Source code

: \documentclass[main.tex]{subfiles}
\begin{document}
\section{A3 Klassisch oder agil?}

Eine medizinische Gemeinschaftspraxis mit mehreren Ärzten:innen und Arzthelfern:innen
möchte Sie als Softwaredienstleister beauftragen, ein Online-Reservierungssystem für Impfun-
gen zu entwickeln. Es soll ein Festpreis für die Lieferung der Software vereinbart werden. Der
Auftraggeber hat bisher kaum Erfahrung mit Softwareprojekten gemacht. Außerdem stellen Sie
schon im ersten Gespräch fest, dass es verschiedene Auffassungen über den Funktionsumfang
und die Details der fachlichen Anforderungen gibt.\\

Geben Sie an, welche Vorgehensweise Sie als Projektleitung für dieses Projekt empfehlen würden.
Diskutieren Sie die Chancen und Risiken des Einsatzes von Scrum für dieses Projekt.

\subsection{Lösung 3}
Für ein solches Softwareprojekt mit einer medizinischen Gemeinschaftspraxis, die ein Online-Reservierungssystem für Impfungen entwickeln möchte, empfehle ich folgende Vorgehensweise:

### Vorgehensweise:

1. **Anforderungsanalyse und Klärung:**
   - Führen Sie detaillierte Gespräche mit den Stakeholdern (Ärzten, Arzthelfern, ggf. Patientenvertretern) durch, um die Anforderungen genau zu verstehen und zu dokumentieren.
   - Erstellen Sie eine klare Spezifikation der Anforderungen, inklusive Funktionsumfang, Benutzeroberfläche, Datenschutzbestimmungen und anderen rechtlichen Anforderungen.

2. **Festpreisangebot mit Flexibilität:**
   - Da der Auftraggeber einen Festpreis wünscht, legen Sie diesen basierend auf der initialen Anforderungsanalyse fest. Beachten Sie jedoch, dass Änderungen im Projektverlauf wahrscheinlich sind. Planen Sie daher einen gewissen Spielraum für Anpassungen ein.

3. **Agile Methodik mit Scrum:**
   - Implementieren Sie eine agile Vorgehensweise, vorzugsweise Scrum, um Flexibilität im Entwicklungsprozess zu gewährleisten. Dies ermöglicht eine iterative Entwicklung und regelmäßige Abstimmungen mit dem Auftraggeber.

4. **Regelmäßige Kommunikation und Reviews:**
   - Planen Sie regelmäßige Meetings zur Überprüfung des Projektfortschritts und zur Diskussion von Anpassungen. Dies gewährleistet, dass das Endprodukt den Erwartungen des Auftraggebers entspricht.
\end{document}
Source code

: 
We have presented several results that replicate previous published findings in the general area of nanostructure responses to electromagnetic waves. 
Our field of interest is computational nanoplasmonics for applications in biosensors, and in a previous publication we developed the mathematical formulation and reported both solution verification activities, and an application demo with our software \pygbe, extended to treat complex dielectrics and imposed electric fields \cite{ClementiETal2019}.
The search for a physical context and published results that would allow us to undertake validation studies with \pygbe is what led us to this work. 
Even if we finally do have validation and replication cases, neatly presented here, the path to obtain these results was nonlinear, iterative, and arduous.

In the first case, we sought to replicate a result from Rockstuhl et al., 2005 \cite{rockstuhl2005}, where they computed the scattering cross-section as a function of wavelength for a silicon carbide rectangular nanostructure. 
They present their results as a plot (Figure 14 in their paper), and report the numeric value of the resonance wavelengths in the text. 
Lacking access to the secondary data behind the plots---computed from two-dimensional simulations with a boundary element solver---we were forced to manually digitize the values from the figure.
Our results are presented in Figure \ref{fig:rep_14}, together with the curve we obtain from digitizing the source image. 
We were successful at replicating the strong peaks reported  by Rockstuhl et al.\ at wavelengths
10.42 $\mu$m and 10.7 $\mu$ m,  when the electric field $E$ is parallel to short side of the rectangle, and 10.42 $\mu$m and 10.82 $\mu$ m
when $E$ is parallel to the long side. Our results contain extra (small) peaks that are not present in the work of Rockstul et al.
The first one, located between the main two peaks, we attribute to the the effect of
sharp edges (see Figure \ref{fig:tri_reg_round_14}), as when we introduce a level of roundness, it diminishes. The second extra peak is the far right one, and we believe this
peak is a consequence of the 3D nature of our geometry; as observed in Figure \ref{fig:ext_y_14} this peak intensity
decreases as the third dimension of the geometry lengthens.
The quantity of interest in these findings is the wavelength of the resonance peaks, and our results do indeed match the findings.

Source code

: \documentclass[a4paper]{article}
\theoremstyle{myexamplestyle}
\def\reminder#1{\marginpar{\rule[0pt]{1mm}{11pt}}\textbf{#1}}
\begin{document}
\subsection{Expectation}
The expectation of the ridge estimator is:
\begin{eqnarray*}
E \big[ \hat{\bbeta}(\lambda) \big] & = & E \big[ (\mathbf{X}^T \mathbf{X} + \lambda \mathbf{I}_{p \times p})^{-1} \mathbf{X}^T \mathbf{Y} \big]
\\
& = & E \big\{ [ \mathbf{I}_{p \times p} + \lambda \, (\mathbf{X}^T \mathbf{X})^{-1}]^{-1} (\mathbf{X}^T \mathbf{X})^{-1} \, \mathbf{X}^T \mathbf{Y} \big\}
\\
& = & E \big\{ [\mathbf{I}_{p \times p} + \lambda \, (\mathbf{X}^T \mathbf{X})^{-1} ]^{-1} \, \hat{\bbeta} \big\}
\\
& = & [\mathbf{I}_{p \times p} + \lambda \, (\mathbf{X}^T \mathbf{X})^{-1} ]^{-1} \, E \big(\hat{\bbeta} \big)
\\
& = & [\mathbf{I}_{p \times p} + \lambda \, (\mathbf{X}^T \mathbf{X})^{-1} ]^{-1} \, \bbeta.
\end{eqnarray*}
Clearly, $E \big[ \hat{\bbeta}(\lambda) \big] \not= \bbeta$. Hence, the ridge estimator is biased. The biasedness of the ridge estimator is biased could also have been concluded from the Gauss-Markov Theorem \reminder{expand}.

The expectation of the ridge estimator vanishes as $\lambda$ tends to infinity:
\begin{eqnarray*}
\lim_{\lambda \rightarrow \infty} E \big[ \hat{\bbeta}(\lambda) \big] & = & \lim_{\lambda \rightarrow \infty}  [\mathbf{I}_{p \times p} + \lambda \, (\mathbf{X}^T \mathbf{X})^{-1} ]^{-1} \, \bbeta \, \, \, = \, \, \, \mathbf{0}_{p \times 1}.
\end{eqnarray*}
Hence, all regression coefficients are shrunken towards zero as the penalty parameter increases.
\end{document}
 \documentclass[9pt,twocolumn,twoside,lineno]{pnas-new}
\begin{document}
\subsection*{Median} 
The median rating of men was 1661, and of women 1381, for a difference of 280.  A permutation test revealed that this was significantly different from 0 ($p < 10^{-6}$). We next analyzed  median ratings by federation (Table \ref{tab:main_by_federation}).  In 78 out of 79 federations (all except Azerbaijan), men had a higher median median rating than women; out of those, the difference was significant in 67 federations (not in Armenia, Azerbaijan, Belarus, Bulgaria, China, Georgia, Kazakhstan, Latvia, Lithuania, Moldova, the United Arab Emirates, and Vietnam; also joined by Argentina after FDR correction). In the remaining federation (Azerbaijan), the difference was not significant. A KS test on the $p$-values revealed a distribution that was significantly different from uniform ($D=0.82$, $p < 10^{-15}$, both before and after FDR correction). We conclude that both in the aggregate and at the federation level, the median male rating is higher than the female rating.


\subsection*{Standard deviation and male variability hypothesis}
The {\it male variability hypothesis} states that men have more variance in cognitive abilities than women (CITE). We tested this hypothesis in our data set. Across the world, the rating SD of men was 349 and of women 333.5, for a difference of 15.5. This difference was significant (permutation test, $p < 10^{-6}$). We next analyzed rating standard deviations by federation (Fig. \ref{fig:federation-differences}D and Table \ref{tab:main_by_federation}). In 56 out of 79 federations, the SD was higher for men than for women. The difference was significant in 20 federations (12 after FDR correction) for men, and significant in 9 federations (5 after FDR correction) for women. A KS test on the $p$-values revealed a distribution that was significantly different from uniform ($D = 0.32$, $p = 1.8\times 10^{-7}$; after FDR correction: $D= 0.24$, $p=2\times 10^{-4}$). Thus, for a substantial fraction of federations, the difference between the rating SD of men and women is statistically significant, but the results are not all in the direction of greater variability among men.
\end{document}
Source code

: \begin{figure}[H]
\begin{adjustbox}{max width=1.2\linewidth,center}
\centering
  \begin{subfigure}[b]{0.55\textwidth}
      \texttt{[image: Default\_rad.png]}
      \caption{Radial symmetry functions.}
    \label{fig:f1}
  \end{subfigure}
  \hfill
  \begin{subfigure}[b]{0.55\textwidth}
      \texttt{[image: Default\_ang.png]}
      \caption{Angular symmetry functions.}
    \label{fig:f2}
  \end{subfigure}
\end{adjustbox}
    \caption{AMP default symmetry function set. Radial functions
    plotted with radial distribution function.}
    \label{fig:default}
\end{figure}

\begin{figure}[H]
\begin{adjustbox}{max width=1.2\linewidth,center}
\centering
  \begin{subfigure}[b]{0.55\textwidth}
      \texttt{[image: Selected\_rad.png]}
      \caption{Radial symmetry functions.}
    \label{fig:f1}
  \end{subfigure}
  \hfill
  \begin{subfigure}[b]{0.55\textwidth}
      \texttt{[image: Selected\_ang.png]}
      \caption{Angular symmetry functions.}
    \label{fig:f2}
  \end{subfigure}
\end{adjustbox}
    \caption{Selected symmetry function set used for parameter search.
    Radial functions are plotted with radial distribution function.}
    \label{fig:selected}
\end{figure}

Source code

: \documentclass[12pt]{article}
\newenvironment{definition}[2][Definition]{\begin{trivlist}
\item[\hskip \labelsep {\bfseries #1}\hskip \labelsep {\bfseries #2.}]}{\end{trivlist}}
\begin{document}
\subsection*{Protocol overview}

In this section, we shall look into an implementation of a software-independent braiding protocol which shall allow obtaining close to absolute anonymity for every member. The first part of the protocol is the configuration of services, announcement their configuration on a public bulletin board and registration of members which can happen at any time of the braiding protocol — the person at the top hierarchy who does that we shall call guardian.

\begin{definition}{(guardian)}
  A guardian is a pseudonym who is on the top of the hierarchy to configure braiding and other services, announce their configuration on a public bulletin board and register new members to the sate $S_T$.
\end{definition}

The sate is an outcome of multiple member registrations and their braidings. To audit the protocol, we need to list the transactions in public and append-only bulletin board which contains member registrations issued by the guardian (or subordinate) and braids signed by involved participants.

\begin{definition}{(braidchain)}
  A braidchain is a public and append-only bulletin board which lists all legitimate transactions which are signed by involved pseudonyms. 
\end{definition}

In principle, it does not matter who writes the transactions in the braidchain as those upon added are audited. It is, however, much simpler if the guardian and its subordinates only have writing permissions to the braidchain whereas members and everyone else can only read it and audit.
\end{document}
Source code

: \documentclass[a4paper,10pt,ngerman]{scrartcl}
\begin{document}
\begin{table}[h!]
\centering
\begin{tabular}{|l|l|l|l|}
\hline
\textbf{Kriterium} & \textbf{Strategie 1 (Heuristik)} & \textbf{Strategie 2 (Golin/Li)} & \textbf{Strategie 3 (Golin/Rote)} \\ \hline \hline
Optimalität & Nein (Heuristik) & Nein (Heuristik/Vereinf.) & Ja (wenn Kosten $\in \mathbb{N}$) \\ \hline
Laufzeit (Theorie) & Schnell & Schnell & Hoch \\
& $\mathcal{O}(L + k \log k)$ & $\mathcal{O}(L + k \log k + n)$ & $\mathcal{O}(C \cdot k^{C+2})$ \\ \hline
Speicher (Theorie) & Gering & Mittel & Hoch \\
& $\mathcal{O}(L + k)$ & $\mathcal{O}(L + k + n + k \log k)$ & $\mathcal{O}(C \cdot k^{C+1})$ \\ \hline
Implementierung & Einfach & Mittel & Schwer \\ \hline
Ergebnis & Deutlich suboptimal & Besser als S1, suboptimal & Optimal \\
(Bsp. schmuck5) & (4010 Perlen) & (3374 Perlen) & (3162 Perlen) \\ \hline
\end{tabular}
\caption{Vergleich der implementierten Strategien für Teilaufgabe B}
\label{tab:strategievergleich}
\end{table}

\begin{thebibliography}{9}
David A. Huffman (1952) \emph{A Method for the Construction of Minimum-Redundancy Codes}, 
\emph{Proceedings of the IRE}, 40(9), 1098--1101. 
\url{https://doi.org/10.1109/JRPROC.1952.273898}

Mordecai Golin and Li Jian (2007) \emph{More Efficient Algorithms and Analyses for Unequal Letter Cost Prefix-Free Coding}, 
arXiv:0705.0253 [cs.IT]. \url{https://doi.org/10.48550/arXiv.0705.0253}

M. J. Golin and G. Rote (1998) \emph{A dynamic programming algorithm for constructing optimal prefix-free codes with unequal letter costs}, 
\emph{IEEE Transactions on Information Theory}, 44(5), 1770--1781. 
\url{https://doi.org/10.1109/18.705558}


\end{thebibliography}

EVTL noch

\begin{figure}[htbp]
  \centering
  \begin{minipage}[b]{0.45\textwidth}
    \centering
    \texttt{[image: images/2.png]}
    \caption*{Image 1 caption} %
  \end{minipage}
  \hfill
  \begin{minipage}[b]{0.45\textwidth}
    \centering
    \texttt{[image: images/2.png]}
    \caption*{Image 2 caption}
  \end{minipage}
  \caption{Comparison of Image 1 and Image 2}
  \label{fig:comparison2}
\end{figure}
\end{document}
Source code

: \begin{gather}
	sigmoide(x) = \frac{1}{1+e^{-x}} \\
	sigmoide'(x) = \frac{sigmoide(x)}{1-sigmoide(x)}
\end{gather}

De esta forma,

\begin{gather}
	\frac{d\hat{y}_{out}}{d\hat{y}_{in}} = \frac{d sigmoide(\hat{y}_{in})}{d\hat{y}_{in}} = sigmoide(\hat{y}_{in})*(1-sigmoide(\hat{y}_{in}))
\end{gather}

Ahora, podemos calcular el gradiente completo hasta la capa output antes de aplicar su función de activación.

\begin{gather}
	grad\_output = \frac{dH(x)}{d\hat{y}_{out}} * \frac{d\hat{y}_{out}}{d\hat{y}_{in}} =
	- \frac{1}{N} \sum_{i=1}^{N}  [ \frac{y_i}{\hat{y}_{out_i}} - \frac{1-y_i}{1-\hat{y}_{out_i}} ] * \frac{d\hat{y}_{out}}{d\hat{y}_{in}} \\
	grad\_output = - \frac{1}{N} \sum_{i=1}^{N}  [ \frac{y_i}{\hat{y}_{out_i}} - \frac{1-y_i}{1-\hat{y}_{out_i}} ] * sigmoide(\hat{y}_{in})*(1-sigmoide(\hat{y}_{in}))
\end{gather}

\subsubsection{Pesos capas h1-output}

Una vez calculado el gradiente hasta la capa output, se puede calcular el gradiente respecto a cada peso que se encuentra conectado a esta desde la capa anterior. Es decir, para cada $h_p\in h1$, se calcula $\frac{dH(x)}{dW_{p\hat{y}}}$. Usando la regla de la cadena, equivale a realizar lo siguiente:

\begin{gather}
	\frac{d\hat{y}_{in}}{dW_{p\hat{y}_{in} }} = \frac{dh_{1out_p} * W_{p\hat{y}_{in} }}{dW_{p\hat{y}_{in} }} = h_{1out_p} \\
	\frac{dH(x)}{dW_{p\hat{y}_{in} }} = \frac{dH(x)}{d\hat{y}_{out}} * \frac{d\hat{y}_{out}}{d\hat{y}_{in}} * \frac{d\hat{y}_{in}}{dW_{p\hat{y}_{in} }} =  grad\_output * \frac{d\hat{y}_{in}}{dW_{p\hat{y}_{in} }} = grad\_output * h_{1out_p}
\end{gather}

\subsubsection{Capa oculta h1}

◆ **What to work on**
Your reply must contain exactly the lines from the first line of the data through the line holding "Auftraggeber hat bisher", and nothing more.

◆ **Answer for this exercise**
Source code

: \documentclass[main.tex]{subfiles}
\begin{document}
\section{A3 Klassisch oder agil?}

Eine medizinische Gemeinschaftspraxis mit mehreren Ärzten:innen und Arzthelfern:innen
möchte Sie als Softwaredienstleister beauftragen, ein Online-Reservierungssystem für Impfun-
gen zu entwickeln. Es soll ein Festpreis für die Lieferung der Software vereinbart werden. Der
Auftraggeber hat bisher kaum Erfahrung mit Softwareprojekten gemacht. Außerdem stellen Sie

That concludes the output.